Records from a data source:
=-=-=-=-=
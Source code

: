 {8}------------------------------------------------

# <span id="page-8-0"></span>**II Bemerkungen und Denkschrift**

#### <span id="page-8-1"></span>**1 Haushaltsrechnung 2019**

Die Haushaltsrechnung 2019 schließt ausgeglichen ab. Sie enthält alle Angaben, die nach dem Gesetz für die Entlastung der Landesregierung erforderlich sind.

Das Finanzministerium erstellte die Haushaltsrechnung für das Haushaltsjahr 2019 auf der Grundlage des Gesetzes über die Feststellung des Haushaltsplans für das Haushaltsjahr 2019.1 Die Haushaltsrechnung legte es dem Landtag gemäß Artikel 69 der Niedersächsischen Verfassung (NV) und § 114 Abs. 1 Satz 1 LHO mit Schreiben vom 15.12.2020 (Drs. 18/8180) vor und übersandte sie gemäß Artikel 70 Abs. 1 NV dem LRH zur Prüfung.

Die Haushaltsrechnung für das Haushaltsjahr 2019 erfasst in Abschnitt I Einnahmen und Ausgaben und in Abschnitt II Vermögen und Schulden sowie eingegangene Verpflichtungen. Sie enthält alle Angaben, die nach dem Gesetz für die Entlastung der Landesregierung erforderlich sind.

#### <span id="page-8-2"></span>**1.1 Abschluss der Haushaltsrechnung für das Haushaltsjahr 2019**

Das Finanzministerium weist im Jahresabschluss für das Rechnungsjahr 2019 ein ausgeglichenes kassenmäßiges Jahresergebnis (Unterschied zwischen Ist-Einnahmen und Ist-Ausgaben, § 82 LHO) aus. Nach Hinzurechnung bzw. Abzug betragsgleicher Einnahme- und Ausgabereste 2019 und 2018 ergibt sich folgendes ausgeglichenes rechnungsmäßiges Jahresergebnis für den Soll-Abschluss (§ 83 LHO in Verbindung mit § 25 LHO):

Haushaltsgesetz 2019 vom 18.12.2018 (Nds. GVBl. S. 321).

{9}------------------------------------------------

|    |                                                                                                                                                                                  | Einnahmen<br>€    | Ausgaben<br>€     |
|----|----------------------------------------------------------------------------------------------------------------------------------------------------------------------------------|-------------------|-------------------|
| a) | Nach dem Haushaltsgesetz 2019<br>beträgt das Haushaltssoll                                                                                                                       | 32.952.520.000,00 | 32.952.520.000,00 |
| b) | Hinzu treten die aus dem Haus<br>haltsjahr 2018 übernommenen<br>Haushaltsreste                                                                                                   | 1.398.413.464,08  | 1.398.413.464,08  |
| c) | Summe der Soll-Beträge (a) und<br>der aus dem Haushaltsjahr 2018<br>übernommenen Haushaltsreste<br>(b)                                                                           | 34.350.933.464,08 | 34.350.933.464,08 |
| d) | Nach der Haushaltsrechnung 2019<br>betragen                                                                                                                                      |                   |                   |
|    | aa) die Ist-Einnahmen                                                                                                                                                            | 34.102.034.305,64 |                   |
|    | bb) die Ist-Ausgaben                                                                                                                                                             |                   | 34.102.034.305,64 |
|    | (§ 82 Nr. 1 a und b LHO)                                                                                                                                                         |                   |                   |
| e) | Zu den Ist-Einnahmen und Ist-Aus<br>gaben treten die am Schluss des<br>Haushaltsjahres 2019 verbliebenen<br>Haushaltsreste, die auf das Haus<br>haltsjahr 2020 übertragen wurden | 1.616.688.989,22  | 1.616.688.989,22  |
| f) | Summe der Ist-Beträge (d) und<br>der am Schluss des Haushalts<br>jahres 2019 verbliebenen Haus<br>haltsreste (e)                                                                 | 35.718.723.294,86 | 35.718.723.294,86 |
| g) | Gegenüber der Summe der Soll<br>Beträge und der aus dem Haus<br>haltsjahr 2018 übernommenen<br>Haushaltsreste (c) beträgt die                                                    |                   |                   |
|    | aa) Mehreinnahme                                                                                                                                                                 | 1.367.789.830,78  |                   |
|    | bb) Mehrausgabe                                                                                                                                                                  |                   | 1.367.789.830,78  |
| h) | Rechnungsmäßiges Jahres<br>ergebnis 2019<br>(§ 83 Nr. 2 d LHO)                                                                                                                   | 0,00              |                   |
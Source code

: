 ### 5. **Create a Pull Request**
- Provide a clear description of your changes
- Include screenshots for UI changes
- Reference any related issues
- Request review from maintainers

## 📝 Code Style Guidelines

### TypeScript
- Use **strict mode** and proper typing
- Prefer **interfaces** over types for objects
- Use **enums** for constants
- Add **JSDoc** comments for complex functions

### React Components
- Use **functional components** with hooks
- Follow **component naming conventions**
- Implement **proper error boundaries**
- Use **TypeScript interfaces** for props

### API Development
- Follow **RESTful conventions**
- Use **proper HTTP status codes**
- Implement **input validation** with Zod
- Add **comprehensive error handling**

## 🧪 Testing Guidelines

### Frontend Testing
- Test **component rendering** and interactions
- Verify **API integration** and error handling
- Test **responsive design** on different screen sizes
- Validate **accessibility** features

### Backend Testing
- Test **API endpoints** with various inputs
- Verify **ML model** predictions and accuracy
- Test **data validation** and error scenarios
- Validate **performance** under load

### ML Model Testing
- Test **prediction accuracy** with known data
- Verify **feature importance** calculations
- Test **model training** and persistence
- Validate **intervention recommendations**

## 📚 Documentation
=-=-=-=-=
▸ Task requirements: Lines containing the string "Landesregierung" are the ones to copy from the entries above.

▸ Expected output:
Die Haushaltsrechnung 2019 schließt ausgeglichen ab. Sie enthält alle Angaben, die nach dem Gesetz für die Entlastung der Landesregierung erforderlich sind.
Die Haushaltsrechnung für das Haushaltsjahr 2019 erfasst in Abschnitt I Einnahmen und Ausgaben und in Abschnitt II Vermögen und Schulden sowie eingegangene Verpflichtungen. Sie enthält alle Angaben, die nach dem Gesetz für die Entlastung der Landesregierung erforderlich sind.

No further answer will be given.